The social care Green Paper will address the question of long-term funding reform for social care and how we can help people to plan sensibly so they do not have to fear the risk of losing everything. But the Green Paper will not just look at funding; it will also look at the role of housing, at how we can combine a home with high-quality care, and at the links between the care of children and of the elderly. I have seen how such links can benefit both groups, helping children’s development and tackling the scourge of loneliness that elderly people too often face. The Green Paper will of course also look at how we can better integrate the NHS and the social care system. What matters is what works, so we will look at things such as auto-enrolment, and how and if reforms elsewhere can be applied to social care. Like the NHS, the future of our social care system rests not just on funding, but on reform, and we are determined to rise to this challenge.

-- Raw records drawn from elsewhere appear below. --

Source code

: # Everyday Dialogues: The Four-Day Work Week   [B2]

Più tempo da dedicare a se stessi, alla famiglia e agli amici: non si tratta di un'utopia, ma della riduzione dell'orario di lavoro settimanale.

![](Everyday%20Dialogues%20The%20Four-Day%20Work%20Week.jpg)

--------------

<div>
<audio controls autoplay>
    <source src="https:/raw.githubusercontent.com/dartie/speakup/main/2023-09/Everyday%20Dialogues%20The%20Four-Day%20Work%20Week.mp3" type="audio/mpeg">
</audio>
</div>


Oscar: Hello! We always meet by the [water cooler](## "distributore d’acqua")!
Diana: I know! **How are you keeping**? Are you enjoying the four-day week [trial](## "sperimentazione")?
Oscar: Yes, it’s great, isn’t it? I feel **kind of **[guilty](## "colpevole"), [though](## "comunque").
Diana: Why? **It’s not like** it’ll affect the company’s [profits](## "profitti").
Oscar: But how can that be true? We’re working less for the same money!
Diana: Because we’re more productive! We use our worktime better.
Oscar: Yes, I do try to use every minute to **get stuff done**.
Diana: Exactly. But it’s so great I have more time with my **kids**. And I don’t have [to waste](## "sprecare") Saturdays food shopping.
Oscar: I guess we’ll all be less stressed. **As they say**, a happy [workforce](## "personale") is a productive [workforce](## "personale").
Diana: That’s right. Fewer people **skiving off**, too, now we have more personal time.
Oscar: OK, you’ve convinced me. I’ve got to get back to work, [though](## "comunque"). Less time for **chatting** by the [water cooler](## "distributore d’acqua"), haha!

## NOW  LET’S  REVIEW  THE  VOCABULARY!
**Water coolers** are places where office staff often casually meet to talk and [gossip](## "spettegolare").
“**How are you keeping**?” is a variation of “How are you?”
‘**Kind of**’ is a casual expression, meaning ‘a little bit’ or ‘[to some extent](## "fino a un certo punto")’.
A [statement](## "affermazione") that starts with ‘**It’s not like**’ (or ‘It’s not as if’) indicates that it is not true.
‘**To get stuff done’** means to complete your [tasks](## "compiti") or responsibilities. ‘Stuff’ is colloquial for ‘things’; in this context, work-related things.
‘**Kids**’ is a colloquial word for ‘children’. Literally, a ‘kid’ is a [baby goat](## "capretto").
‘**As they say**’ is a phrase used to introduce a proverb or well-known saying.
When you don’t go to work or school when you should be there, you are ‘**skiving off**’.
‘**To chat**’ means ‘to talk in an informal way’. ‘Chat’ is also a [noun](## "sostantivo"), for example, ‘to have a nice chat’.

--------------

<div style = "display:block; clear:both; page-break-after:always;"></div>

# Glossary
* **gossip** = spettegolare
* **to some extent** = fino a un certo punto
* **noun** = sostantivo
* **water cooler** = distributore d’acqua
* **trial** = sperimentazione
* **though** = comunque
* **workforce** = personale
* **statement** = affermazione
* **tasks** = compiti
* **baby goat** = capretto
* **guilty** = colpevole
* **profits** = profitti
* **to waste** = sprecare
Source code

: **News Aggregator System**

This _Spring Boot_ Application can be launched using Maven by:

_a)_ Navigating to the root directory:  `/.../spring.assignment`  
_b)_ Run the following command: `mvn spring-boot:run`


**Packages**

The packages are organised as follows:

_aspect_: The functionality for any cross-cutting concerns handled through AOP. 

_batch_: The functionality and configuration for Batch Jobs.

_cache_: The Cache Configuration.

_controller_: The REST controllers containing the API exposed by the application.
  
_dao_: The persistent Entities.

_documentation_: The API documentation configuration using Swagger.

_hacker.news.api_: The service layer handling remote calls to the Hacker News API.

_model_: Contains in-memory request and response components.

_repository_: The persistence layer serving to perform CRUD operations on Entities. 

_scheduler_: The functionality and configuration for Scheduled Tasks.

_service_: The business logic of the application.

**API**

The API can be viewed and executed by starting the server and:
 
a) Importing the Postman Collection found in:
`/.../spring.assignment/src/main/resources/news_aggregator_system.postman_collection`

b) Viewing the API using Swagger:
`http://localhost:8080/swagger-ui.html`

Every Member of this House will have their own personal story of the NHS. Whether it was the first few breaths of a child or the final few moments of a loved one, from cradle to grave that care is ever present, whatever the shade of Government. This Government want to ensure that that care will always be there for whoever needs it, and that the NHS remains free at the point of delivery. That is why we are putting the extra £20 billion into the NHS. It is only because our economy is strong, employment is rising and we believe in a free market economy that we can fund this increase, for just as there can only be truth when there is freedom of speech, so can there only be prosperity to fund public services when there is freedom of enterprise. It is a great sadness that, in stark contrast with the greats of his party in the past, the shadow Chancellor opposes both. It is now a combination that we can only get under a progressive, optimistic, future-focused Conservative Government. That is what this Budget delivers. I commend it to the House.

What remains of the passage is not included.